In comics this becomes even more crucial.

Comic artists are telling a story, slaved to a narrative that they have to illustrate. An artist is usually making a statement about one particular moment whereas the comic artist is telling a story about a sequence of them and their relationship to one another.

And so this gives rise immediately to new constraints and demands: time management; repetition; consistency in that repetition; variety in that repetition; painstaking hours on rapid successions of artwork, not on one painting and on to the next; collaboration (unless you are able to write and everything else a comic needs); and a knack for storytelling equal to that of the writer- you might not be a wordsmith but you are still telling a story.

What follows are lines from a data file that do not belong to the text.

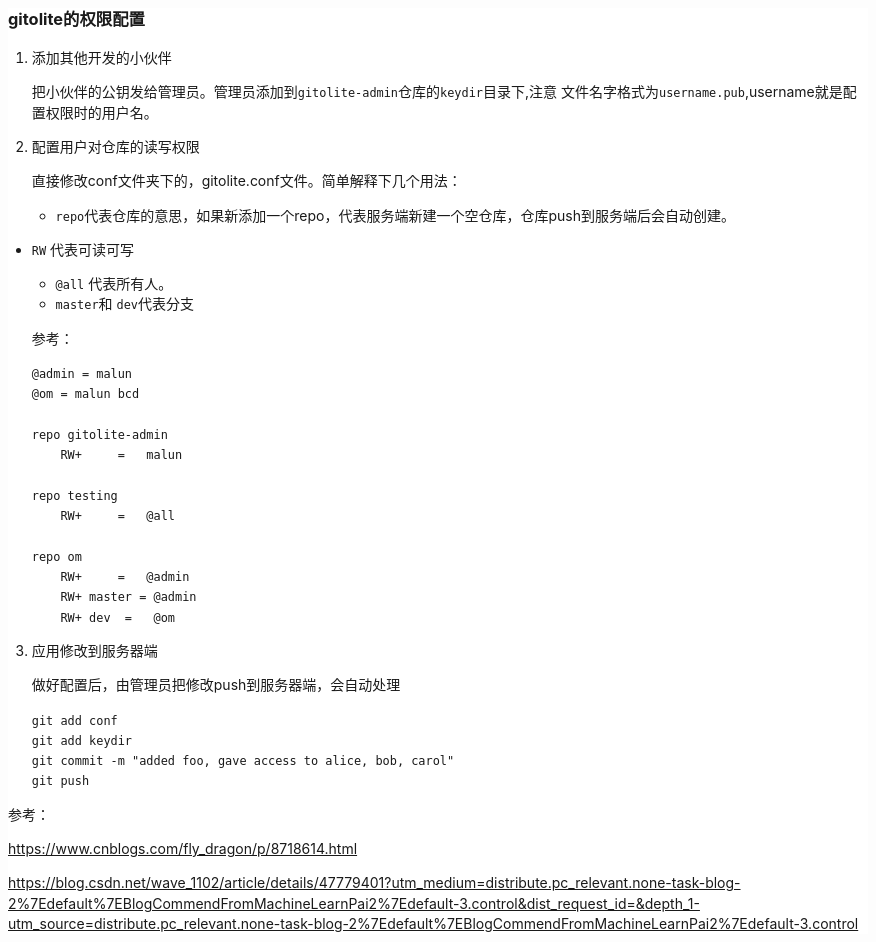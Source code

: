 ###  gitolite的权限配置

1. 添加其他开发的小伙伴
   
   把小伙伴的公钥发给管理员。管理员添加到`gitolite-admin`仓库的`keydir`目录下,注意  文件名字格式为`username.pub`,username就是配置权限时的用户名。
   
2. 配置用户对仓库的读写权限
   
   直接修改conf文件夹下的，gitolite.conf文件。简单解释下几个用法：
   
   - `repo`代表仓库的意思，如果新添加一个repo，代表服务端新建一个空仓库，仓库push到服务端后会自动创建。
- `RW` 代表可读可写
   - `@all` 代表所有人。
   - `master`和 `dev`代表分支
   
   参考：
   
   ```
   @admin = malun  
   @om = malun bcd  
     
   repo gitolite-admin  
       RW+     =   malun 
     
   repo testing  
       RW+     =   @all  
     
   repo om  
       RW+     =   @admin  
       RW+ master = @admin  
       RW+ dev  =   @om  
   ```

3. 应用修改到服务器端
   
   做好配置后，由管理员把修改push到服务器端，会自动处理
   
   ```shell
   git add conf
   git add keydir
   git commit -m "added foo, gave access to alice, bob, carol"
   git push
   ```

参考：

https://www.cnblogs.com/fly_dragon/p/8718614.html

https://blog.csdn.net/wave_1102/article/details/47779401?utm_medium=distribute.pc_relevant.none-task-blog-2%7Edefault%7EBlogCommendFromMachineLearnPai2%7Edefault-3.control&dist_request_id=&depth_1-utm_source=distribute.pc_relevant.none-task-blog-2%7Edefault%7EBlogCommendFromMachineLearnPai2%7Edefault-3.control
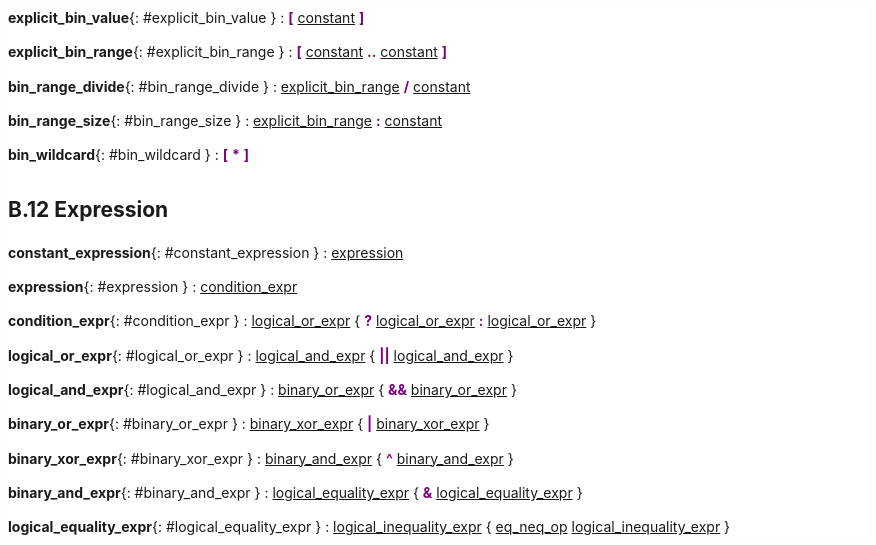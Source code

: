 **explicit\_bin\_value**{: #explicit_bin_value }
:	<font color="purple"><b>\[</b></font> <a href="#constant">constant</a> <font color="purple"><b>]</b></font> 
  
**explicit\_bin\_range**{: #explicit_bin_range }
:	<font color="purple"><b>\[</b></font> <a href="#constant">constant</a> <font color="purple"><b>..</b></font> <a href="#constant">constant</a> <font color="purple"><b>]</b></font> 
  
**bin\_range\_divide**{: #bin_range_divide }
:	<a href="#explicit_bin_range">explicit\_bin\_range</a> <font color="purple"><b>/</b></font> <a href="#constant">constant</a> 
  
**bin\_range\_size**{: #bin_range_size }
:	<a href="#explicit_bin_range">explicit\_bin\_range</a> <font color="purple"><b>:</b></font> <a href="#constant">constant</a> 
  
**bin\_wildcard**{: #bin_wildcard }
:	<font color="purple"><b>\[</b></font> <font color="purple"><b>\*</b></font> <font color="purple"><b>]</b></font> 
  
## B.12 Expression
  
**constant\_expression**{: #constant_expression }
:	<a href="#expression">expression</a> 
  
**expression**{: #expression }
:	<a href="#condition_expr">condition\_expr</a> 
  
**condition\_expr**{: #condition_expr }
:	<a href="#logical_or_expr">logical\_or\_expr</a>  { <font color="purple"><b>?</b></font> <a href="#logical_or_expr">logical\_or\_expr</a> <font color="purple"><b>:</b></font> <a href="#logical_or_expr">logical\_or\_expr</a>  }  
  
**logical\_or\_expr**{: #logical_or_expr }
:	<a href="#logical_and_expr">logical\_and\_expr</a>  { <font color="purple"><b>||</b></font> <a href="#logical_and_expr">logical\_and\_expr</a>  }  
  
**logical\_and\_expr**{: #logical_and_expr }
:	<a href="#binary_or_expr">binary\_or\_expr</a>  { <font color="purple"><b>&&</b></font> <a href="#binary_or_expr">binary\_or\_expr</a>  }  
  
**binary\_or\_expr**{: #binary_or_expr }
:	<a href="#binary_xor_expr">binary\_xor\_expr</a>  { <font color="purple"><b>|</b></font> <a href="#binary_xor_expr">binary\_xor\_expr</a>  }  
  
**binary\_xor\_expr**{: #binary_xor_expr }
:	<a href="#binary_and_expr">binary\_and\_expr</a>  { <font color="purple"><b>^</b></font> <a href="#binary_and_expr">binary\_and\_expr</a>  }  
  
**binary\_and\_expr**{: #binary_and_expr }
:	<a href="#logical_equality_expr">logical\_equality\_expr</a>  { <font color="purple"><b>&</b></font> <a href="#logical_equality_expr">logical\_equality\_expr</a>  }  
  
**logical\_equality\_expr**{: #logical_equality_expr }
:	<a href="#logical_inequality_expr">logical\_inequality\_expr</a>  { <a href="#eq_neq_op">eq\_neq\_op</a> <a href="#logical_inequality_expr">logical\_inequality\_expr</a>  }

And so this is what has to be done in the penciller’s head every time they start a new comic, a new page, or a new panel. Whether they realise it or not, this is crucial, especially in the beginning.

This is all terribly abstract and theoretical, but it is the first stage in the process. Its presence is often what separates a comic artist from other artists, even cover artists.

I hope to talk to you all more about other aspects of comic art soon, thank you for reading and keep creating.